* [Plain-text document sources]
>>
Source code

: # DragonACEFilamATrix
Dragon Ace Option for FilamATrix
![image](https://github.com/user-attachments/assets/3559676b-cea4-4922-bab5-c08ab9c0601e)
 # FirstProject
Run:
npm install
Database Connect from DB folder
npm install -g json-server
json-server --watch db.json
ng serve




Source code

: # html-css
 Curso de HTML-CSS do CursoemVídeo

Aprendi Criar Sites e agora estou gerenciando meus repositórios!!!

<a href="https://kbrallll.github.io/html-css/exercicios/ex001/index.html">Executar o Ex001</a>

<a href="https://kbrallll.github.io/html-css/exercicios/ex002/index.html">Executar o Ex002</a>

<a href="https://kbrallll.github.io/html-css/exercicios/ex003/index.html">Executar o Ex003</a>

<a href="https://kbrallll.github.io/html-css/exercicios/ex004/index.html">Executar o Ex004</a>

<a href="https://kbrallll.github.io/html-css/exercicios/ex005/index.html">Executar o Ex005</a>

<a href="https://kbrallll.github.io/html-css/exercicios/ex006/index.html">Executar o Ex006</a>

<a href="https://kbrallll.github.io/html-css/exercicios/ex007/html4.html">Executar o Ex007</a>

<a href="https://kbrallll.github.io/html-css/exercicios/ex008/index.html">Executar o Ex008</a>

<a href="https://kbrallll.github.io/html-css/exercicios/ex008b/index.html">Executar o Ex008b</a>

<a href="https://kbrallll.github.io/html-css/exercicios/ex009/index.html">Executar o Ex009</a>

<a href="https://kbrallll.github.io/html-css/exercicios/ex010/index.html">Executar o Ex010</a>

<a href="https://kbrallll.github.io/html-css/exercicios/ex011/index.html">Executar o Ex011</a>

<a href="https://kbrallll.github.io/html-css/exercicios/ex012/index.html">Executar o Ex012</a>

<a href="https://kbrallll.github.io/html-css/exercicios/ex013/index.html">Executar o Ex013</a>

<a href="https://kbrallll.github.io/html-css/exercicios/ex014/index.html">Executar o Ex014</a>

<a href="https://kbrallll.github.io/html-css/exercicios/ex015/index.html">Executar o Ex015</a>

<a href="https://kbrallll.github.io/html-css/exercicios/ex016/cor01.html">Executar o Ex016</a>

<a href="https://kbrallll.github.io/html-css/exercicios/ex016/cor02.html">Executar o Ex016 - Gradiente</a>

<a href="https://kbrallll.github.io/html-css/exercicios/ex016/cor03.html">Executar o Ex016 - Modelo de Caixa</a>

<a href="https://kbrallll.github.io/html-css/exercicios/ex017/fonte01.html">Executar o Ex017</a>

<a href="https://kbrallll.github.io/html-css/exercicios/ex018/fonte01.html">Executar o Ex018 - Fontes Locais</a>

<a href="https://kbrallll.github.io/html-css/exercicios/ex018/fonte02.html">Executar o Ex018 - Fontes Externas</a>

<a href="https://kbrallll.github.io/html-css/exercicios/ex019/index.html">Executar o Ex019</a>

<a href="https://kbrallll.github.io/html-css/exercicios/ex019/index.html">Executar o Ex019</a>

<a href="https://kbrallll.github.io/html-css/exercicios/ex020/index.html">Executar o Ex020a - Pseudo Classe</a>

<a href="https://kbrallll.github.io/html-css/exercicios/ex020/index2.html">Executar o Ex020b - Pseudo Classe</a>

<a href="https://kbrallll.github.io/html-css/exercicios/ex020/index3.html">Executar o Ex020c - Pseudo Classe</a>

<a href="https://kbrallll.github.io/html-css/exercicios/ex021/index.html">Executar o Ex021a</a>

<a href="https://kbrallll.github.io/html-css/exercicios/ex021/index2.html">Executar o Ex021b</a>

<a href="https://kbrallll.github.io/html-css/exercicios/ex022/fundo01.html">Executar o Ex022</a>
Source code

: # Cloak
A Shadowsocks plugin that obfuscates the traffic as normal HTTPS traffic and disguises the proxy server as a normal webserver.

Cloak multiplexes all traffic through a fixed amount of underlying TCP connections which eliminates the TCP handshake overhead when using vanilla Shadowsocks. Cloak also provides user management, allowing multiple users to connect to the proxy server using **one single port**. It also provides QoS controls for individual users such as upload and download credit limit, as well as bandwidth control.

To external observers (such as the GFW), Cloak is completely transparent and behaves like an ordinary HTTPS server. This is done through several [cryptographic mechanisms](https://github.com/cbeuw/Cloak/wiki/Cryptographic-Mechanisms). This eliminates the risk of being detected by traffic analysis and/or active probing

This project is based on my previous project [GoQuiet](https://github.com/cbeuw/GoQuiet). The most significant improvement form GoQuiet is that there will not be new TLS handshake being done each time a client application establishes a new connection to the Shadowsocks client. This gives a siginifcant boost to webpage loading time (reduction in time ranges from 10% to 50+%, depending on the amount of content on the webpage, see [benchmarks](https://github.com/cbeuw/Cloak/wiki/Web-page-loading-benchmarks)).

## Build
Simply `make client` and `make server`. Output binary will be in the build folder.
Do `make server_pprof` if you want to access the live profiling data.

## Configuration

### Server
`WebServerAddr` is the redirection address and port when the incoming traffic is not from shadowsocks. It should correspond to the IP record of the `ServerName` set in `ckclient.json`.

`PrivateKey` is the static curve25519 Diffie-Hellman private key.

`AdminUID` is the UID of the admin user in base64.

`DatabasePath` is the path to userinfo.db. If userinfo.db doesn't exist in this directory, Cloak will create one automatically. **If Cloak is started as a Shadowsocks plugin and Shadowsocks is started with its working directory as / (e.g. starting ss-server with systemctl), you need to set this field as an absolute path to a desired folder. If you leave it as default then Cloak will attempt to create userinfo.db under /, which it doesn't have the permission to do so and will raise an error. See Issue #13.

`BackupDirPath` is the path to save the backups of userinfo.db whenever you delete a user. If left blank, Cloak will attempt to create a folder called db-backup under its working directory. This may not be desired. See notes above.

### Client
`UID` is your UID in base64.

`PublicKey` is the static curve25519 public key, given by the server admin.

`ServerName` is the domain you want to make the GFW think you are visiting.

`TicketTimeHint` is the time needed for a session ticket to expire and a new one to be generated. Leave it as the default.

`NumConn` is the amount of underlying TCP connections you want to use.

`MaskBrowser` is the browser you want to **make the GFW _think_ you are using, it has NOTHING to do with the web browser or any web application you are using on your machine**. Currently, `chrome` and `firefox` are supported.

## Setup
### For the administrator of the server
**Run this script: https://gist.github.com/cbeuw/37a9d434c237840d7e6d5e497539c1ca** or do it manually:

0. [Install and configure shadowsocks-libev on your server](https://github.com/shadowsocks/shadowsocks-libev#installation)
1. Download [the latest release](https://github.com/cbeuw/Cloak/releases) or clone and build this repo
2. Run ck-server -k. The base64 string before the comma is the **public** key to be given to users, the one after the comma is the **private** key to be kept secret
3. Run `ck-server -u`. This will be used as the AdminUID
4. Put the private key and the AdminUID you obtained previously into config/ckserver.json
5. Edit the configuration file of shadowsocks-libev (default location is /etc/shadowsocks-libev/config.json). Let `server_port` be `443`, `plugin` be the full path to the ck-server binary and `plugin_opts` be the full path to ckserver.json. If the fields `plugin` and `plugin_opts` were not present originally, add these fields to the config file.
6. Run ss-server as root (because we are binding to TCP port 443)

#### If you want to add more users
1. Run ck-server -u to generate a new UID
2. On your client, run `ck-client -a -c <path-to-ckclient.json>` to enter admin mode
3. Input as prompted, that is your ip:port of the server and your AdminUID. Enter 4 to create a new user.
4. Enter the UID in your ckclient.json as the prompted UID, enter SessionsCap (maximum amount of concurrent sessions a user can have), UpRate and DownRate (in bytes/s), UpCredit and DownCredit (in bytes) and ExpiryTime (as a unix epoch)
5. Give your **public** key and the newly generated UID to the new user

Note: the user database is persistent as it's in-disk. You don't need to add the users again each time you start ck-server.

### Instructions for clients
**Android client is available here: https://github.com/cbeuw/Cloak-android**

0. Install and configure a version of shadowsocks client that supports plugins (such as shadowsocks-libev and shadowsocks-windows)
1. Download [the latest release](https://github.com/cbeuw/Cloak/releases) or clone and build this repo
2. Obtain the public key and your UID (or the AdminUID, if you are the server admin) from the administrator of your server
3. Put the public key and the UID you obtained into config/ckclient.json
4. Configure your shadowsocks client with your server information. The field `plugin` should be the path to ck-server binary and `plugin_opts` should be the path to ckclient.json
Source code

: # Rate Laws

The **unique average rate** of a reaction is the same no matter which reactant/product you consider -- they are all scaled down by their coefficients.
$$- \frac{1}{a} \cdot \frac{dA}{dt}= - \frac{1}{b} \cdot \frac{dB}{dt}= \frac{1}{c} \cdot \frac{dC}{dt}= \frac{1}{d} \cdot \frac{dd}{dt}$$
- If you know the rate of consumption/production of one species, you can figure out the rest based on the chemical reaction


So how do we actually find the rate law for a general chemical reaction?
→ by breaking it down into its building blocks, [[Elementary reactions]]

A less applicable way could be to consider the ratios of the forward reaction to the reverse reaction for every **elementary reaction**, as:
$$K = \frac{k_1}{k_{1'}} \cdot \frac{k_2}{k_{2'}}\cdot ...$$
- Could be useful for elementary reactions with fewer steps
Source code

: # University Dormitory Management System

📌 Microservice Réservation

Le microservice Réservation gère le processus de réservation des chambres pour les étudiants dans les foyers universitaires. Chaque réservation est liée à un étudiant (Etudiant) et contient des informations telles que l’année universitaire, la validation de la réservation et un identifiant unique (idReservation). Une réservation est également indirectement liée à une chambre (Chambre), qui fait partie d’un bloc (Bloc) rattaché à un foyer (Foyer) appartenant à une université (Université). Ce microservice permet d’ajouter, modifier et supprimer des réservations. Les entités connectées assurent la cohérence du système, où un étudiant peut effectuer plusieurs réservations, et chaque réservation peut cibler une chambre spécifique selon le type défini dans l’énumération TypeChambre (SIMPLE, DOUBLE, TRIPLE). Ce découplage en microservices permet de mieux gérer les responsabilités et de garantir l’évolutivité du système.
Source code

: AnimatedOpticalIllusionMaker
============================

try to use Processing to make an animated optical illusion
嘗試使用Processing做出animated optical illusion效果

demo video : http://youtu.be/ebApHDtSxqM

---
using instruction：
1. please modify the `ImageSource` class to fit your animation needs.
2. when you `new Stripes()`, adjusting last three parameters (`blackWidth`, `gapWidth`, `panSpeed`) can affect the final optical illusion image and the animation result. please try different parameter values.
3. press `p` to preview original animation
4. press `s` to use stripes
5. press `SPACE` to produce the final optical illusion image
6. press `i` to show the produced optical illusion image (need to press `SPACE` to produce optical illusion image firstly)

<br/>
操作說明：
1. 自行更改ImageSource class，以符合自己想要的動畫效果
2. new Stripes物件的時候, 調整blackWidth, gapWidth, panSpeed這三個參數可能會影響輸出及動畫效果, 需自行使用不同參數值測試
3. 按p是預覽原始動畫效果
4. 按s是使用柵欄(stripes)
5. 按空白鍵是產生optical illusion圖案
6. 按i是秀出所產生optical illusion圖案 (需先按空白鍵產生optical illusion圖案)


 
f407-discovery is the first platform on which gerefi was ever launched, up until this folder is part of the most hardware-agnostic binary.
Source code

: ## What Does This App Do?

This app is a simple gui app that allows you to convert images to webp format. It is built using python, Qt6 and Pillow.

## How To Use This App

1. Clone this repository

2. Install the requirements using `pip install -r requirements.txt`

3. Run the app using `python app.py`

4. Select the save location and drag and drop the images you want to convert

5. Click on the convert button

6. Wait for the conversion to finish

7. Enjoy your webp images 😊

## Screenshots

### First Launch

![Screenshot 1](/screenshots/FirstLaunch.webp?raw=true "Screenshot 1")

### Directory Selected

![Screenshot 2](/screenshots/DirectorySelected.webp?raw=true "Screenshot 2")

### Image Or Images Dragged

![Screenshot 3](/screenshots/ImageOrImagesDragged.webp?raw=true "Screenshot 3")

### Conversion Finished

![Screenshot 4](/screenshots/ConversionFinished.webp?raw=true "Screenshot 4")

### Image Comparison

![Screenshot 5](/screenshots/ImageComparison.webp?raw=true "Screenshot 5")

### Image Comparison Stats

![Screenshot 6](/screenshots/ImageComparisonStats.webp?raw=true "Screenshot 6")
<<
* [EXERCISE AIM] Could you return exactly the stretch of the data above that starts at the line with "5. Give your" and ends at the line with "# Rate Laws", both lines included?

* [SOLUTION FOR THIS EXERCISE]
5. Give your **public** key and the newly generated UID to the new user

Note: the user database is persistent as it's in-disk. You don't need to add the users again each time you start ck-server.

### Instructions for clients
**Android client is available here: https://github.com/cbeuw/Cloak-android**

0. Install and configure a version of shadowsocks client that supports plugins (such as shadowsocks-libev and shadowsocks-windows)
1. Download [the latest release](https://github.com/cbeuw/Cloak/releases) or clone and build this repo
2. Obtain the public key and your UID (or the AdminUID, if you are the server admin) from the administrator of your server
3. Put the public key and the UID you obtained into config/ckclient.json
4. Configure your shadowsocks client with your server information. The field `plugin` should be the path to ck-server binary and `plugin_opts` should be the path to ckclient.json
Source code

: # Rate Laws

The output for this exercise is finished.